Private security company in the United States

Universal Protection Service was a private security company in the United States. It was part of Santa Ana, California-based Universal Services of America, which merged in 2016 with fellow security service provider AlliedBarton to form Allied Universal.
==History==
Universal Protection Service was founded in 1965. It started as a janitorial company and expanded into security by 1969. After acquiring the security business, the company was divided into four different divisions, under parent Universal Services, to reflect the company's overall business.

In 2013, the Swiss investment firm Partners Group made an equity investment in the company.

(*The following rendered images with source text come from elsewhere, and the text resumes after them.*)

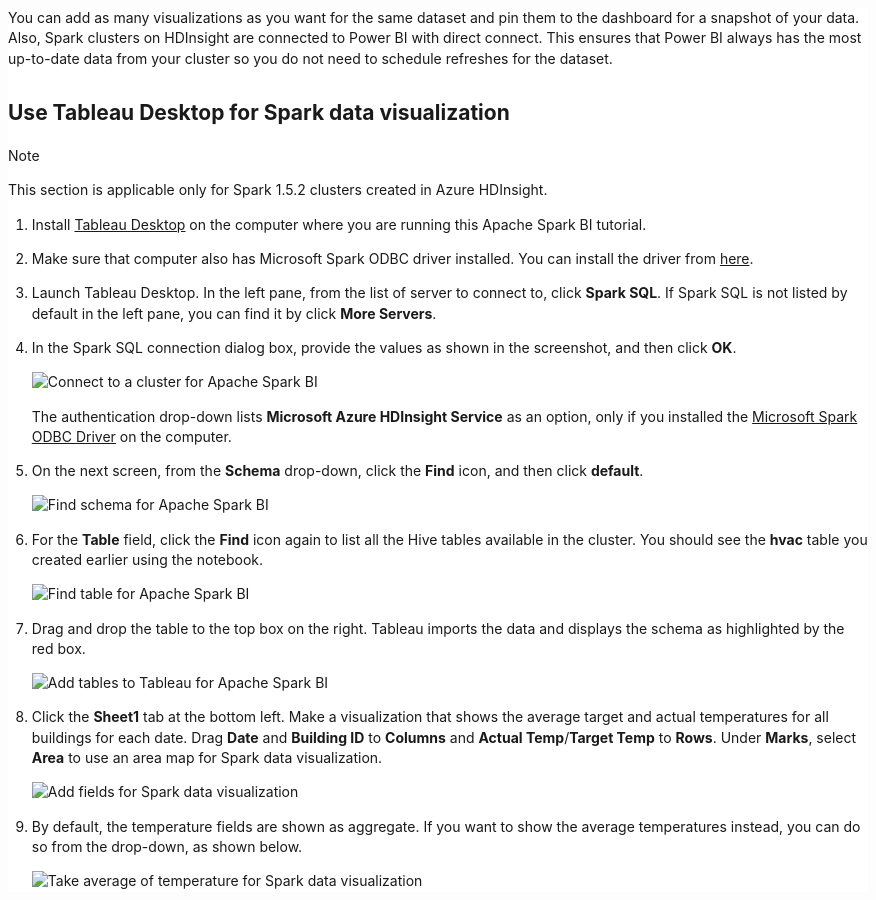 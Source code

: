    You can add as many visualizations as you want for the same dataset and pin them to the dashboard for a snapshot of your data. Also, Spark clusters on HDInsight are connected to Power BI with direct connect. This ensures that Power BI always has the most up-to-date data from your cluster so you do not need to schedule refreshes for the dataset.

## <a name="tableau"></a>Use Tableau Desktop for Spark data visualization

> [!NOTE]
> This section is applicable only for Spark 1.5.2 clusters created in Azure HDInsight.
>
>

1. Install [Tableau Desktop](http://www.tableau.com/products/desktop) on the computer where you are running this Apache Spark BI tutorial.

2. Make sure that computer also has Microsoft Spark ODBC driver installed. You can install the driver from [here](http://go.microsoft.com/fwlink/?LinkId=616229).

1. Launch Tableau Desktop. In the left pane, from the list of server to connect to, click **Spark SQL**. If Spark SQL is not listed by default in the left pane, you can find it by click **More Servers**.
2. In the Spark SQL connection dialog box, provide the values as shown in the screenshot, and then click **OK**.

    ![Connect to a cluster for Apache Spark BI](./media/hdinsight-apache-spark-use-bi-tools/connect-to-tableau-apache-spark-bi.png "Connect to a cluster for Apache Spark BI")

    The authentication drop-down lists **Microsoft Azure HDInsight Service** as an option, only if you installed the [Microsoft Spark ODBC Driver](http://go.microsoft.com/fwlink/?LinkId=616229) on the computer.
3. On the next screen, from the **Schema** drop-down, click the **Find** icon, and then click **default**.

    ![Find schema for Apache Spark BI](./media/hdinsight-apache-spark-use-bi-tools/tableau-find-schema-apache-spark-bi.png "Find schema for Apache Spark BI")
4. For the **Table** field, click the **Find** icon again to list all the Hive tables available in the cluster. You should see the **hvac** table you created earlier using the notebook.

    ![Find table for Apache Spark BI](./media/hdinsight-apache-spark-use-bi-tools/tableau-find-table-apache-spark-bi.png "Find table for Apache Spark BI")
5. Drag and drop the table to the top box on the right. Tableau imports the data and displays the schema as highlighted by the red box.

    ![Add tables to Tableau for Apache Spark BI](./media/hdinsight-apache-spark-use-bi-tools/tableau-add-table-apache-spark-bi.png "Add tables to Tableau for Apache Spark BI")
6. Click the **Sheet1** tab at the bottom left. Make a visualization that shows the average target and actual temperatures for all buildings for each date. Drag **Date** and **Building ID** to **Columns** and **Actual Temp**/**Target Temp** to **Rows**. Under **Marks**, select **Area** to use an area map for Spark data visualization.

     ![Add fields for Spark data visualization](./media/hdinsight-apache-spark-use-bi-tools/spark-data-visualization-add-fields.png "Add fields for Spark data visualization")
7. By default, the temperature fields are shown as aggregate. If you want to show the average temperatures instead, you can do so from the drop-down, as shown below.

    ![Take average of temperature for Spark data visualization](./media/hdinsight-apache-spark-use-bi-tools/spark-data-visualization-average-temperature.png "Take average of temperature for Spark data visualization")

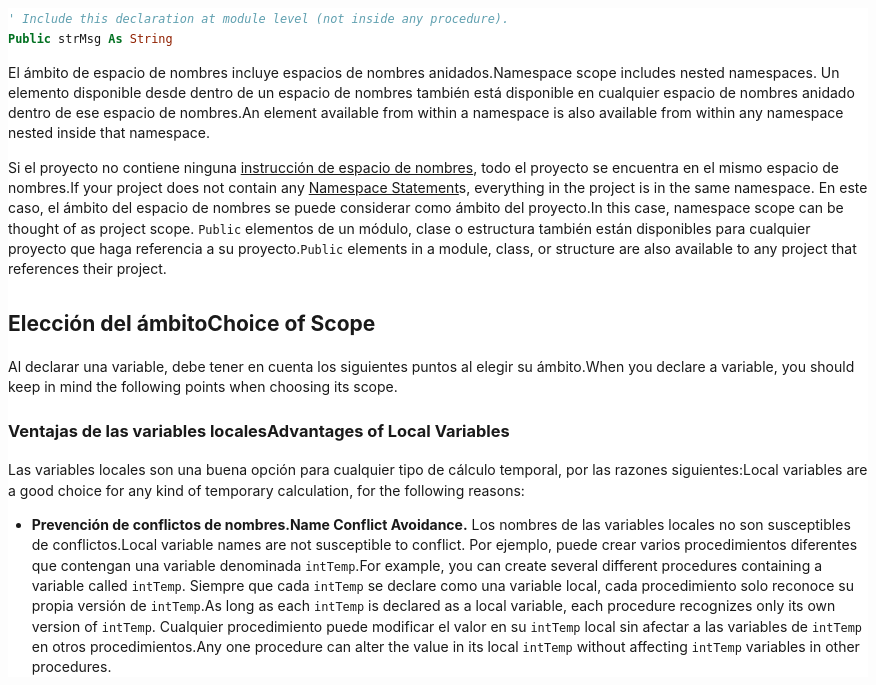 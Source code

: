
 ```vb
' Include this declaration at module level (not inside any procedure).
Public strMsg As String
```

<span data-ttu-id="06773-165">El ámbito de espacio de nombres incluye espacios de nombres anidados.</span><span class="sxs-lookup"><span data-stu-id="06773-165">Namespace scope includes nested namespaces.</span></span> <span data-ttu-id="06773-166">Un elemento disponible desde dentro de un espacio de nombres también está disponible en cualquier espacio de nombres anidado dentro de ese espacio de nombres.</span><span class="sxs-lookup"><span data-stu-id="06773-166">An element available from within a namespace is also available from within any namespace nested inside that namespace.</span></span>

<span data-ttu-id="06773-167">Si el proyecto no contiene ninguna [instrucción de espacio de nombres](../../../../visual-basic/language-reference/statements/namespace-statement.md), todo el proyecto se encuentra en el mismo espacio de nombres.</span><span class="sxs-lookup"><span data-stu-id="06773-167">If your project does not contain any [Namespace Statement](../../../../visual-basic/language-reference/statements/namespace-statement.md)s, everything in the project is in the same namespace.</span></span> <span data-ttu-id="06773-168">En este caso, el ámbito del espacio de nombres se puede considerar como ámbito del proyecto.</span><span class="sxs-lookup"><span data-stu-id="06773-168">In this case, namespace scope can be thought of as project scope.</span></span> <span data-ttu-id="06773-169">`Public` elementos de un módulo, clase o estructura también están disponibles para cualquier proyecto que haga referencia a su proyecto.</span><span class="sxs-lookup"><span data-stu-id="06773-169">`Public` elements in a module, class, or structure are also available to any project that references their project.</span></span>

## <a name="choice-of-scope"></a><span data-ttu-id="06773-170">Elección del ámbito</span><span class="sxs-lookup"><span data-stu-id="06773-170">Choice of Scope</span></span>

<span data-ttu-id="06773-171">Al declarar una variable, debe tener en cuenta los siguientes puntos al elegir su ámbito.</span><span class="sxs-lookup"><span data-stu-id="06773-171">When you declare a variable, you should keep in mind the following points when choosing its scope.</span></span>

### <a name="advantages-of-local-variables"></a><span data-ttu-id="06773-172">Ventajas de las variables locales</span><span class="sxs-lookup"><span data-stu-id="06773-172">Advantages of Local Variables</span></span>

<span data-ttu-id="06773-173">Las variables locales son una buena opción para cualquier tipo de cálculo temporal, por las razones siguientes:</span><span class="sxs-lookup"><span data-stu-id="06773-173">Local variables are a good choice for any kind of temporary calculation, for the following reasons:</span></span>

- <span data-ttu-id="06773-174">**Prevención de conflictos de nombres.**</span><span class="sxs-lookup"><span data-stu-id="06773-174">**Name Conflict Avoidance.**</span></span> <span data-ttu-id="06773-175">Los nombres de las variables locales no son susceptibles de conflictos.</span><span class="sxs-lookup"><span data-stu-id="06773-175">Local variable names are not susceptible to conflict.</span></span> <span data-ttu-id="06773-176">Por ejemplo, puede crear varios procedimientos diferentes que contengan una variable denominada `intTemp`.</span><span class="sxs-lookup"><span data-stu-id="06773-176">For example, you can create several different procedures containing a variable called `intTemp`.</span></span> <span data-ttu-id="06773-177">Siempre que cada `intTemp` se declare como una variable local, cada procedimiento solo reconoce su propia versión de `intTemp`.</span><span class="sxs-lookup"><span data-stu-id="06773-177">As long as each `intTemp` is declared as a local variable, each procedure recognizes only its own version of `intTemp`.</span></span> <span data-ttu-id="06773-178">Cualquier procedimiento puede modificar el valor en su `intTemp` local sin afectar a las variables de `intTemp` en otros procedimientos.</span><span class="sxs-lookup"><span data-stu-id="06773-178">Any one procedure can alter the value in its local `intTemp` without affecting `intTemp` variables in other procedures.</span></span>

In November 2013, the company acquired Bannockburn, Illinois-based venue security company IPC International, at the time the company's largest acquisition.

By 2015, the company was operating as a division of Universal Services of America. In February, Robert Stone, a former employee of Universal Protection Service filed an arbitration claim alleging that the company failed to pay overtime wages for all hours worked as well as minimum wage. Stone also asserted claims of additional wage violations including meal period and rest period violations, allegedly in violation of California and federal wage law. The company denied the allegations, but entered into a $30 million settlement to avoid the cost of litigation. The settlement was granted preliminary approval on November 22, 2017. In July 2015, Universal Services of America received an ownership investment from investment firm Warburg Pincus, joining earlier owner investment firm Partners Group. Also in July, parent Universal Services acquired Memphis, Tennessee-based security firm Guardsmark, and became the largest privately owned security contractor in the US. Guardsmark's founder, Ira A. Lipman, joined UPS's board as vice chairman.

In 2016, Universal Services of America merged with fellow security services firm AlliedBarton to form Allied Universal. In February 2017, the company officially began operations under its new name.

==Operations==
Universal Protection Service offered security services and was located in Santa Ana, California. It was a division of Universal Services of America, with three other divisions: Universal Building Maintenance (janitorial and maintenance), Universal Protection Security Systems (security system installation and management), and Universal Fire/Life Safety (fire safety planning and training). Universal Services of America was owned by investment firms is owned Warburg Pincus and Partners Group.